Chi prese la parola furono gli avvocati. Fecero sapere che Kubrick non aveva gradito il manoscritto e non poteva autorizzarne la pubblicazione. Qui stava l'inghippo. Il contratto che Kubrick aveva stilato per l'editore gli garantiva potere di veto sul testo: formalmente richiesto per assicurarsi di poter correggere eventuali errori fattuali, in realtà lo autorizzava a qualsiasi modifica. Hornick, pur mantenendo fermo il diritto di poter dire quel che pensava, si disse disponibile ad ammorbidire alcuni punti o a cambiare le frasi che avevano irritato il regista. Altri mesi di silenzio.
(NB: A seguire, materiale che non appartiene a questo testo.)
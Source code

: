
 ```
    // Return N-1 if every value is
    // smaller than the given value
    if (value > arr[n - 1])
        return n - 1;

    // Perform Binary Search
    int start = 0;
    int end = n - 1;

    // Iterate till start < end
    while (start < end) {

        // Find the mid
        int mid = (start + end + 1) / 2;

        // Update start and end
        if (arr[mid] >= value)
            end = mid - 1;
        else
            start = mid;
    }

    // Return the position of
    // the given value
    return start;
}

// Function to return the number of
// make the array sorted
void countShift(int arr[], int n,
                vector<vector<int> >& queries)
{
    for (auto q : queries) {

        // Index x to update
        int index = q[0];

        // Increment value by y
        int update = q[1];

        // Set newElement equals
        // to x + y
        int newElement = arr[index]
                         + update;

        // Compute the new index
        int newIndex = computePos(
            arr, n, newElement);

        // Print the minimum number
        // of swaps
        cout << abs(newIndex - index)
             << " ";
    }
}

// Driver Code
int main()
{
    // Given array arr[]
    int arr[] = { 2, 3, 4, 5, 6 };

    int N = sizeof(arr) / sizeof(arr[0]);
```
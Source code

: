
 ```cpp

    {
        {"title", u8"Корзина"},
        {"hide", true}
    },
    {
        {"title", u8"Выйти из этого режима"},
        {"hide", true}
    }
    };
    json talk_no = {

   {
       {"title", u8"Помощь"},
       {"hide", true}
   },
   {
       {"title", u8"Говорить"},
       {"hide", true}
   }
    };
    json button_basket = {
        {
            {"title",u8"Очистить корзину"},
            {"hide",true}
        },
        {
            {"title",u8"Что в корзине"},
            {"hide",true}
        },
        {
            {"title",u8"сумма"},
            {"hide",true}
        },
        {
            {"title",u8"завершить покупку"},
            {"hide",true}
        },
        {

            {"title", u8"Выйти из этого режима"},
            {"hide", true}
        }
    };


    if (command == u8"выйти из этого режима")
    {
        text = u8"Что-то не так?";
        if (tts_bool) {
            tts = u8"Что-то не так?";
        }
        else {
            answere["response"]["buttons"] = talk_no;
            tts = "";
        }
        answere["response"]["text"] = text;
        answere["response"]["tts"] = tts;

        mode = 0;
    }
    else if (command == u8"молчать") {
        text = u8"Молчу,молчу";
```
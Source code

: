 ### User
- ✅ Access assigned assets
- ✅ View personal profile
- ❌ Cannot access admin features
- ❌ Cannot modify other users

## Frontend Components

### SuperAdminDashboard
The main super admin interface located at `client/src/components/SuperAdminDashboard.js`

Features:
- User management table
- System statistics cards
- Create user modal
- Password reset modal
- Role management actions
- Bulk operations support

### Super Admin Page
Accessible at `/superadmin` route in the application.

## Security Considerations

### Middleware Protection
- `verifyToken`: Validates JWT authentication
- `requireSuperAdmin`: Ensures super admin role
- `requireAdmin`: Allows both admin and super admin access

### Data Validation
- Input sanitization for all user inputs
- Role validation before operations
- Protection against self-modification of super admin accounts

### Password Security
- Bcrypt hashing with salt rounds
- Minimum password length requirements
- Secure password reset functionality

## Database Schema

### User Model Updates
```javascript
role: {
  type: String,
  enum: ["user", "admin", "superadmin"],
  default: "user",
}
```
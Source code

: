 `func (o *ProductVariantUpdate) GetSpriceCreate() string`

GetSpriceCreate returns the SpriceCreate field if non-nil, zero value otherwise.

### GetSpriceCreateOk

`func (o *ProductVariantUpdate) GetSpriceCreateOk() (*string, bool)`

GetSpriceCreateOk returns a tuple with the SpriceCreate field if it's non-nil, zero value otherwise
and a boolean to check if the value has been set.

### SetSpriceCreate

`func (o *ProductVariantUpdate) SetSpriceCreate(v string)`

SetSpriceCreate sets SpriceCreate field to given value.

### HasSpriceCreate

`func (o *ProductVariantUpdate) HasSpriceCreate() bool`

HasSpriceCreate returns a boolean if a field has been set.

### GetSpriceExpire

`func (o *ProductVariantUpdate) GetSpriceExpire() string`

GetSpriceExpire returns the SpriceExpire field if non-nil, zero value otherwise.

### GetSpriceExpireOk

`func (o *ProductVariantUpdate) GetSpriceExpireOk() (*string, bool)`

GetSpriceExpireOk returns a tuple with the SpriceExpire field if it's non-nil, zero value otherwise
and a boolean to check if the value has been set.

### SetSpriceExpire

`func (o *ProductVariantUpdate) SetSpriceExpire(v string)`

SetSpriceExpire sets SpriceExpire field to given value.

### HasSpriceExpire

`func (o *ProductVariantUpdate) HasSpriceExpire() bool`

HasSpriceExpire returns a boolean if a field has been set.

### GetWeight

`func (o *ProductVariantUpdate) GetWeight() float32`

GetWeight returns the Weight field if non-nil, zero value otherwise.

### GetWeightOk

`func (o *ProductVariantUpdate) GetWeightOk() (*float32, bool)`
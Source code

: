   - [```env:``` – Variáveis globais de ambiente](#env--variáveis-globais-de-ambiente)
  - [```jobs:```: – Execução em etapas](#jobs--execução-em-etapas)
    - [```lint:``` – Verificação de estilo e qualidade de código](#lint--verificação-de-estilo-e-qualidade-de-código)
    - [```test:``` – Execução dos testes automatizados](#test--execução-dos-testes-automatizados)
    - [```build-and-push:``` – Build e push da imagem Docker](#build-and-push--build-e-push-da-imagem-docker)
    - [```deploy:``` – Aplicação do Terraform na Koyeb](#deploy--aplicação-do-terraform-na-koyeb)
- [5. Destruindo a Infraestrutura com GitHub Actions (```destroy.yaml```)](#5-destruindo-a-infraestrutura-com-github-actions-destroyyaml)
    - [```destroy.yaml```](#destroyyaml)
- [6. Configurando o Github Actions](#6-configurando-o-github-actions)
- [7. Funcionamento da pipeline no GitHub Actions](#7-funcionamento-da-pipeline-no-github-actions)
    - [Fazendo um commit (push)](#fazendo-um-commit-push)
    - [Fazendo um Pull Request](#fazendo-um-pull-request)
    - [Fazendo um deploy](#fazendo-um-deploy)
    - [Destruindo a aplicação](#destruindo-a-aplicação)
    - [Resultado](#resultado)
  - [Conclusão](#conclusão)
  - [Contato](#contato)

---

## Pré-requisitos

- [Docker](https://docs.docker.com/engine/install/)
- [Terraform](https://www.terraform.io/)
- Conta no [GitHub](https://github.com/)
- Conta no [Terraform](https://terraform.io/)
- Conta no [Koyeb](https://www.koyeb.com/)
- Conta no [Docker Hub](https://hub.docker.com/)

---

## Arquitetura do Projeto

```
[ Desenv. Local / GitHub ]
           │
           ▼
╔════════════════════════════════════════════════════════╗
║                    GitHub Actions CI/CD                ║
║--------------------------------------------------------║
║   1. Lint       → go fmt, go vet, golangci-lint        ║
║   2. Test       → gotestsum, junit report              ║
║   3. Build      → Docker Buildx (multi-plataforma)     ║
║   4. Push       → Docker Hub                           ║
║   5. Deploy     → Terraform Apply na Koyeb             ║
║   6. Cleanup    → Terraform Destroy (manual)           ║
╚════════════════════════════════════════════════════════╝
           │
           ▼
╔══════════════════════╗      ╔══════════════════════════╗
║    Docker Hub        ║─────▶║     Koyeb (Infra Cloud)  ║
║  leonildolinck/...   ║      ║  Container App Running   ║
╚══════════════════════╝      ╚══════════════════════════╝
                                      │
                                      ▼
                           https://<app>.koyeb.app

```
Dopo molti solleciti, gli avvocati informarono l'editore che non c'erano nel testo punti precisi da cambiare: si trattava di un'impressione negativa generale, come se Hornick avesse redatto per ogni film «una sommatoria di pregi e difetti in cui i secondi finivano sempre per pesare più dei primi». Hornick, se voleva, poteva certo riscrivere tutto daccapo e sottoporre un nuovo manoscritto al vaglio di Kubrick.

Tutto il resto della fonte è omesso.